Ya he pasado mi infancia como un bicho raro, aunque en
ese tiempo no era por mi autoaislamiento actual, sino por todo lo contrario;
por estar desesperado por hacer amigos, y como sólo hace falta buscar amigos
para tener enemigos, me convertí en el bufón de la clase, el apestado, el
marginado, y todo lo que se diga.
Recuerdo perfectamente aquel día, aunque yo era muy
pequeño. Quizá, si me pasara ahora, sería tan sólo una anécdota para el montón,
una historia más que contar, nada con importancia, en definitiva.
Pero fue el hecho de que se rasgara mi inocencia, de
que perdiera mi fe en que todo saldrá bien, de que rompiera el velo que
difumina la realidad a los ojos de un niño, fue ese hecho el que realmente me
marcó, porque a mi corta edad ya supe lo que realmente era el mundo, y la
decepción fue colosal.
Lo recuerdo como un día normal, en el colegio,
acercándome a una chica con paso torpe. De ella sólo recuerdo su pelo, que eran
grandes y sedosos torbellinos del color del Sol. Me acerqué preguntándome
inocentemente se me quemaría al tocarlo. Qué iluso. Estaba absorto en su pelo,
totalmente himnotizado por su color, y ansiaba tocarlo, por ver si el oro
fundido que le caía por la espalda era mágico, y me salvaría de los fantasmas
de mi oscuro rincón.
Yo era muy pequeño, y mi débil corazón aún no había
creado ninguna defensa contra el rechazo de una chica, como es natural No
estaba preparado para asimilarlo, así que el golpe fue más fuerte de lo que
ahora me parece:
-¿Qué haces, idiota?- Cuando por fin se giró para
mirarme, por encima del hombro, cómo no, me insultó con una voz chillona, que
en ese momento me pareció el más melódico cantar de los ángeles. Qué ciego
estaba.
-¡Lárgate, pringado!- Coreaban sus amigas, señalándome
con el dedo que yo ya tanto conocía. La chica, se distrajo un momento para
hablarles a ellas, y entonces, yo hice buen uso de la famosa frase “Carpe
Diem”, y, de tan concentrado como estaba en su belleza, no me importó lo que
nadie dijera de mí, porque en ese momento me sentía invencible, fuerte,
afortunado de guardar en mi corazón tan cálido sentimiento.
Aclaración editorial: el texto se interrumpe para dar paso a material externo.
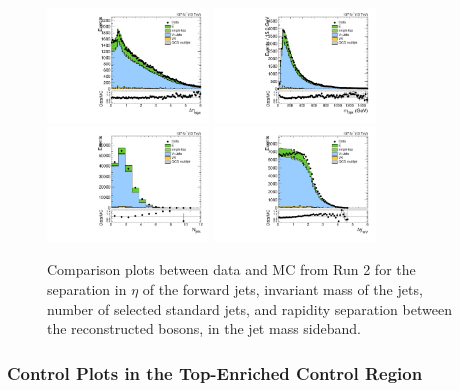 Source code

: \begin{figure}[htbp]
  \centering
  \includegraphics[width=0.3825\textwidth]{fig/analysisAppendix/SB_b1_allL_allP_allC_allD_Run2_lnujj_vbfDEta.pdf}
  \includegraphics[width=0.3825\textwidth]{fig/analysisAppendix/SB_b1_allL_allP_allC_allD_Run2_lnujj_vbfMass.pdf}\\
  \includegraphics[width=0.3825\textwidth]{fig/analysisAppendix/SB_b1_allL_allP_allC_allD_Run2_lnujj_nJets.pdf}
  \includegraphics[width=0.3825\textwidth]{fig/analysisAppendix/SB_b1_allL_allP_allC_allD_Run2_dy.pdf}\\
  \caption{
    Comparison plots between data and MC from Run 2 for the separation in $\eta$ of the \VBF forward jets, invariant mass of the \VBF jets, number of selected standard jets, and rapidity separation between the reconstructed bosons, in the jet mass sideband.
  }
  \label{fig:SB_controlPlotsRun2_4}
\end{figure}

\subsubsection{Control Plots in the Top-Enriched Control Region}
Como un enamorado
más. Así que, casi inconscientemente, me
acerqué y le estampé un enorme beso en la mejilla. La niña, confusa, se puso
roja como un tomate y me soltó una bofetada en la mejilla, similar a la que me
propinó la realidad.
Ambas me dejaron una profunda marca en el corazón.
Desde entonces he estado solo, pues ese día, con el
corazón roto, coloqué el primer ladrillo delante de mi corazón.